Non-unique raters: ICC or Fleiss' kappa

My country surveys people in a retirement home about the quality of service. If the person has dementia or an illness a proxy is asked to fill out the survey. My research wants to know if proxies are really capable of correctly answering for the person living in the retirement home. So we asked people to fill out a survey, as well as the person that would be their proxy. We want to compare their answers.

I've been told that I should use "intraclass correlation coefficient (ICC)". However, I have two issues
1) the data is ordinal
2) most examples I find online compare two or more teachers who all grade several students. However, in my case their aren't two or more people who give a score for everybody. We have an old person and his proxy, and other old people with another proxy, and so on. Can you use ICC to compare the group in the retirement home with the proxy-group, although each elderly-proxy is different? Does it matter if ICC uses the mean over all the cases? I think it is possible because you compare two groups "elderly" (let say rater 1) and "proxy" (let say rater 2). You will not be able to say retery16 and proxy 16 are a good match, but that's not important.

My question is hence; is it allowed to compare the two groups with ICC?
If you cannot use ICC, what else would you advise?
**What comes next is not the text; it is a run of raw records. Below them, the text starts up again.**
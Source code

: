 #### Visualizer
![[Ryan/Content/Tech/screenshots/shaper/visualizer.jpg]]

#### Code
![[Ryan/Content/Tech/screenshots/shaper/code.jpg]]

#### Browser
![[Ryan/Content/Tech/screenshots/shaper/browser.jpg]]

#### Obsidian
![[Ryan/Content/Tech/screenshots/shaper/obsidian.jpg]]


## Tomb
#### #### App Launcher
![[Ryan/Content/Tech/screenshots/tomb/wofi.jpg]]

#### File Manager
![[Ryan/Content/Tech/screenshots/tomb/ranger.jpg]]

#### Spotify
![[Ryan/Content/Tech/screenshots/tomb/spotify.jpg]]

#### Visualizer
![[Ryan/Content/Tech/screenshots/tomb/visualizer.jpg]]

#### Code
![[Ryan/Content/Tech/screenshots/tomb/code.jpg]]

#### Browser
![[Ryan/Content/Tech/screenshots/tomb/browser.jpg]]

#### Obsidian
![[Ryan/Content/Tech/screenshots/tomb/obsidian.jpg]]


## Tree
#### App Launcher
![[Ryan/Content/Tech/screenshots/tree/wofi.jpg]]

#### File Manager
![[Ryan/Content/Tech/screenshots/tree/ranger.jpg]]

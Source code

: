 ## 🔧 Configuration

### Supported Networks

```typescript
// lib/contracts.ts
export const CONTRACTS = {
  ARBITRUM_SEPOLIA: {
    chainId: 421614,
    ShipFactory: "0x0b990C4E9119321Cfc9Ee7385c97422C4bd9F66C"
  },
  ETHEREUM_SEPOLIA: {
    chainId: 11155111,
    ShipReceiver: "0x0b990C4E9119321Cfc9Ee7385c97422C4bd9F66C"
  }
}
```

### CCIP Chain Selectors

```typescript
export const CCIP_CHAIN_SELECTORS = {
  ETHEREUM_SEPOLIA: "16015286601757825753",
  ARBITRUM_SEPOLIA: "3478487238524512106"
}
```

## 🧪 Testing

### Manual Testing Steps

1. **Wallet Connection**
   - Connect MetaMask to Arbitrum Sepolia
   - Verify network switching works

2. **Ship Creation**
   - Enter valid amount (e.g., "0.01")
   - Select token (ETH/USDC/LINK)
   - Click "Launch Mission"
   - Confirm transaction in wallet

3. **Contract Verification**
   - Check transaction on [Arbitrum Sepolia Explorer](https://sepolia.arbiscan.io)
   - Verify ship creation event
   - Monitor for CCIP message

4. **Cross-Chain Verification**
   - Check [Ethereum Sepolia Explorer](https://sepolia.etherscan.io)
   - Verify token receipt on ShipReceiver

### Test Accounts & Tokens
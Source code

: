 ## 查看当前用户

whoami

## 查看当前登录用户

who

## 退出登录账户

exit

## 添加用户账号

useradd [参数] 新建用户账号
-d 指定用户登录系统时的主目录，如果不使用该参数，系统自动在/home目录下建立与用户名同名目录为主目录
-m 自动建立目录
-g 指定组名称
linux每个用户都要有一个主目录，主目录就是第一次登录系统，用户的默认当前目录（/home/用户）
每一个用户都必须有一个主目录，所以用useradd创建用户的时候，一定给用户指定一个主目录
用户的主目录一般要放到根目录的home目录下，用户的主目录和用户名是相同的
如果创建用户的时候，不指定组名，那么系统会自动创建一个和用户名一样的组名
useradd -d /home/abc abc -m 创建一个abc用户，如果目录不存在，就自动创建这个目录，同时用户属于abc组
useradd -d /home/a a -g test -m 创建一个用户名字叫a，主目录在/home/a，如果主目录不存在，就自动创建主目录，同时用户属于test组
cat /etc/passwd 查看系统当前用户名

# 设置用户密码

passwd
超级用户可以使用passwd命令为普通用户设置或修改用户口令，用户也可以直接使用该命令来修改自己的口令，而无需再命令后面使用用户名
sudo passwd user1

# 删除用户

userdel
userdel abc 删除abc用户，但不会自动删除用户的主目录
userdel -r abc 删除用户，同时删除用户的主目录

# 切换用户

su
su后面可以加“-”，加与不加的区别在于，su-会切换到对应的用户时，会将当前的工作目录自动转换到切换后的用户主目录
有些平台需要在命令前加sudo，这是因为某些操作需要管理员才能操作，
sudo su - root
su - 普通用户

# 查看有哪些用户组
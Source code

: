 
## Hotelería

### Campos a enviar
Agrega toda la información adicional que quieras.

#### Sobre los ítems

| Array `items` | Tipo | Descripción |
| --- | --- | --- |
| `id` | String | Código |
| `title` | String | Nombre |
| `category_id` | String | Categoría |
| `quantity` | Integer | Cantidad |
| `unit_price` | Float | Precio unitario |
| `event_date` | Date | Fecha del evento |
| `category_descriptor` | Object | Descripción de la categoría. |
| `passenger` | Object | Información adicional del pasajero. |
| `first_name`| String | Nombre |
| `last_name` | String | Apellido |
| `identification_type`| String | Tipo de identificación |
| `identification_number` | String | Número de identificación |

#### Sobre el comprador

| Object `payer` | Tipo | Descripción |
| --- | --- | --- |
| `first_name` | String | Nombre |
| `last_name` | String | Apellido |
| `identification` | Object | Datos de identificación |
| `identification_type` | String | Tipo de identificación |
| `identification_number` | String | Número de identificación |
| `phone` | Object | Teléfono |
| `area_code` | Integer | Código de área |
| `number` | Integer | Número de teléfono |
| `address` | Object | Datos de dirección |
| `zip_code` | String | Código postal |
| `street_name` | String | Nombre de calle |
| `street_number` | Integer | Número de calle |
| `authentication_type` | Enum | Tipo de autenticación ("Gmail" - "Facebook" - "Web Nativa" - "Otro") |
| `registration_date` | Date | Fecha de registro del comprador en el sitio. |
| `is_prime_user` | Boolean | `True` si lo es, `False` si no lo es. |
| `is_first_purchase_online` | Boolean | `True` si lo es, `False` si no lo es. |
I'm thinking Fleiss' kappa is a possibility.
Last edited:


Active Member
Are the many retirement homes? ie what is being rated, the (assumed common) service of a given retirement home, or the experience per old (senior citizen?) person?

Are you actually interested in qualifying the raters/rating system, or is it just the agreement between the two raters you care about? In the latter case, I am getting the statistical feeling that its actually going to be more like a paired t-test here, except ordinal, whatever test i cant remember.
Thank you for your answer!
The reason I don't want to use a paired t-test is because it is calculated by looking at the means. However, the mean has litlle value. It should be a test looking at each elderly person with his proxy. Taking all the retired people together (and calculating the mean) and all the proxies (mean as well) doesn't answer the question whether or not a proxy is capable of answering instead of the elderly person.

We had a couple (5) retirement homes. We measured the experience for each retired person (and gave the same question to the proxy). An example is "Do you have sufficient privacy" "Do they have sufficient activities" "Is the home clean" ...

Feel free to ask additional questions if I'm not making myself clear!